ANTIDOTE WINS JT LEROY CASE
A jury in Manhattan this afternoon ruled for plaintiff Antidote Films International in its lawsuit charging Laura Albert, the writer behind fictitious literary star JT Leroy, with fraud. Antidote was awarded the $110,000 it paid for film options to the Leroy novel Sarah and $6,500 in punitive damages.
In a blog posting below I noted the reference to coverage in the New York Times discussing the fact that the trial has had the effect of entering the story behind the creation of the Leroy material into the public record, making it fair game for filmmakers, documentarians, writers, etc. It’s this angle that Albert addressed in this Associated Press piece running in Newsday.
Although Albert stared straight ahead when the verdict was read, and said she expected the decision, she was quick to condemn it.
“This goes beyond me,” Albert said. “Say an artist wants to use a pseudonym for political reasons, for performance art. This is a new, dangerous brave new world we are in.” She said that Antidote had succeeded in exposing more of her life story during trial, and will try to make more money off of it.
“They made my life public domain. It’s about commerce,” she said. “They’re going to try to hijack my copyrights, which is like stealing my child.”
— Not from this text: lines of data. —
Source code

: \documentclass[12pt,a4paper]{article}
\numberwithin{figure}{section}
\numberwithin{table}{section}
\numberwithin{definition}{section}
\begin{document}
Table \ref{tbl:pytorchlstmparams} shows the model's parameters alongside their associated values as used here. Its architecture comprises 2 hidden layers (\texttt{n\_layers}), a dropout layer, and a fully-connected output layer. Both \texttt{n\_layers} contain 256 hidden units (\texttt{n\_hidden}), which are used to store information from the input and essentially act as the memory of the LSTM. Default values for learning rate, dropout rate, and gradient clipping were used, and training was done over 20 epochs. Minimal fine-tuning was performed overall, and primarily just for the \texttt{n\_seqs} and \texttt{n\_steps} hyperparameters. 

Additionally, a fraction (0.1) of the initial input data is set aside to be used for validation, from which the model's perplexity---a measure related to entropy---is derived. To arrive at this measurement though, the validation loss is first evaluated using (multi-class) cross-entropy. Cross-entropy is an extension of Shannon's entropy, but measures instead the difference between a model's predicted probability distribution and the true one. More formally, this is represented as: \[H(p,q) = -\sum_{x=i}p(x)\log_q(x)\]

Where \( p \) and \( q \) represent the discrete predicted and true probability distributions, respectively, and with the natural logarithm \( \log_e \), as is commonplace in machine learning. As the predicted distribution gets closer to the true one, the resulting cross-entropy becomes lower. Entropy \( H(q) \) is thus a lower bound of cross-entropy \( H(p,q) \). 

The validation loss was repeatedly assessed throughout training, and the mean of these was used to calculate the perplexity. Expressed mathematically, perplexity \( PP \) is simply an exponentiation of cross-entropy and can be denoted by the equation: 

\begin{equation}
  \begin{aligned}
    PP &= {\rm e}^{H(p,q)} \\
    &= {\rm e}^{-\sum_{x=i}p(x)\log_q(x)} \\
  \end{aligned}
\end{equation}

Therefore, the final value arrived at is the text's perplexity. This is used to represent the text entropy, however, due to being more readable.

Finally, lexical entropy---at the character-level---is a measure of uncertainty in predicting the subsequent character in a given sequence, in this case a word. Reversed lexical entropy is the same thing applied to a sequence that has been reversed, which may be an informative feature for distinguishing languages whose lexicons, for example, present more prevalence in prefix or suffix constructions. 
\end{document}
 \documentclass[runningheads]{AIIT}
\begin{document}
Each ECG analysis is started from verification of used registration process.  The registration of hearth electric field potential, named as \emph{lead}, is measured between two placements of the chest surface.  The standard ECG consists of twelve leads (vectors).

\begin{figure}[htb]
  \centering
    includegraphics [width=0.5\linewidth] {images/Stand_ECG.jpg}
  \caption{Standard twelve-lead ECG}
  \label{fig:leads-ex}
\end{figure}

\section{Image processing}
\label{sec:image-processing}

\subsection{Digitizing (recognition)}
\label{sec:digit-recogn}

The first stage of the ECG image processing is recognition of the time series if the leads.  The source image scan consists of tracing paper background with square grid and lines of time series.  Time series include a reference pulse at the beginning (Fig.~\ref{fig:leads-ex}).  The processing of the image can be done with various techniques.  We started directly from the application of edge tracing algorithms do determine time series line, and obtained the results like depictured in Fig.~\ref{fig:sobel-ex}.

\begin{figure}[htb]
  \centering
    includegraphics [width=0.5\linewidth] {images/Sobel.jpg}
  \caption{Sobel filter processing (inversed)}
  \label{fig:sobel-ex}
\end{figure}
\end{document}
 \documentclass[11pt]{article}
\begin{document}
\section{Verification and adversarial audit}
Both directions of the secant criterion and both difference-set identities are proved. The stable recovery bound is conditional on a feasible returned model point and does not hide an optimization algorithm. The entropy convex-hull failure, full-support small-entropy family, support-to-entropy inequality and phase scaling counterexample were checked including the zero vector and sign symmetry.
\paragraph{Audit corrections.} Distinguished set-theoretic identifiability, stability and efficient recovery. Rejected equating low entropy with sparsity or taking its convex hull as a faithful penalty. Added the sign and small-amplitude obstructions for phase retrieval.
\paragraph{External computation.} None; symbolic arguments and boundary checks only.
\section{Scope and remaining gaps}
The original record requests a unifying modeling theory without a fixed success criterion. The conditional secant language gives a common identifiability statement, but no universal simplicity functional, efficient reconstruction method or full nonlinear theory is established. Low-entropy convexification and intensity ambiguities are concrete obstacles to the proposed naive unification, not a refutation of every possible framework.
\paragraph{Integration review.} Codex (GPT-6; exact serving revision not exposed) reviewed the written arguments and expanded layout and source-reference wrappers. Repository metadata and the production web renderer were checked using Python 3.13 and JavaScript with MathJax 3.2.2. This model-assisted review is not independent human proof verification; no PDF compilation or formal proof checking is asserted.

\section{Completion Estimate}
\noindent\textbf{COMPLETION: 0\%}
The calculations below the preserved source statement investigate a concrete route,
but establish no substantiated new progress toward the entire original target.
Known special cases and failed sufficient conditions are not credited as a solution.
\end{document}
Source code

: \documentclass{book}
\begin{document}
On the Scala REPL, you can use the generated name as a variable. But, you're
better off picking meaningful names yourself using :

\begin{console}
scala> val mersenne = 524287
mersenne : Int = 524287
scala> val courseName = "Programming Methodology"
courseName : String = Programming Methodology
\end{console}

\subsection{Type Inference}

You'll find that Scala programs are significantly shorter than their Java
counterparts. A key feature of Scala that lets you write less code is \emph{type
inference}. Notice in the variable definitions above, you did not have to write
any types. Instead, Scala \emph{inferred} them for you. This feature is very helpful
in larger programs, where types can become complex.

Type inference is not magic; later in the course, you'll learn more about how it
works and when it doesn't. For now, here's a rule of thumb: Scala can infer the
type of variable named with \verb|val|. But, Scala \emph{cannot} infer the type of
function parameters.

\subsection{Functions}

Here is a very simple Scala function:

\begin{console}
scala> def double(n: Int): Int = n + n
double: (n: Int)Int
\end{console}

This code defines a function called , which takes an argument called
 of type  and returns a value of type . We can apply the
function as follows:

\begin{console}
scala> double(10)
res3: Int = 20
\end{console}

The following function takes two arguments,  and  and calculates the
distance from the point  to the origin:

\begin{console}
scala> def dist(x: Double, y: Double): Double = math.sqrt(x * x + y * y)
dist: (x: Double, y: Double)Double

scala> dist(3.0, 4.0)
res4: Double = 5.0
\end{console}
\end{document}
Whether or not the exhibits and testimony of the trial lead to the creation of new works, Antidote v. Albert has succeeded in extending the 21st century’s most fascinating literary hoax into a whole new discursive realm. While some have argued that the case is about the right of an author to create a pseudonym for him or herself (and Antidote has proposed that it’s just about the non-ability of a fictitious person to enter into legal agreements), the verdict is a step towards defining the responsibilities of the alter-ego. In an age in which many if not most people employ fictitious identities in everything from puffed-up dating profiles to Second Life avatars, Antidote v. Albert seeks to identify the responsibilities of identity — even a fictitious one.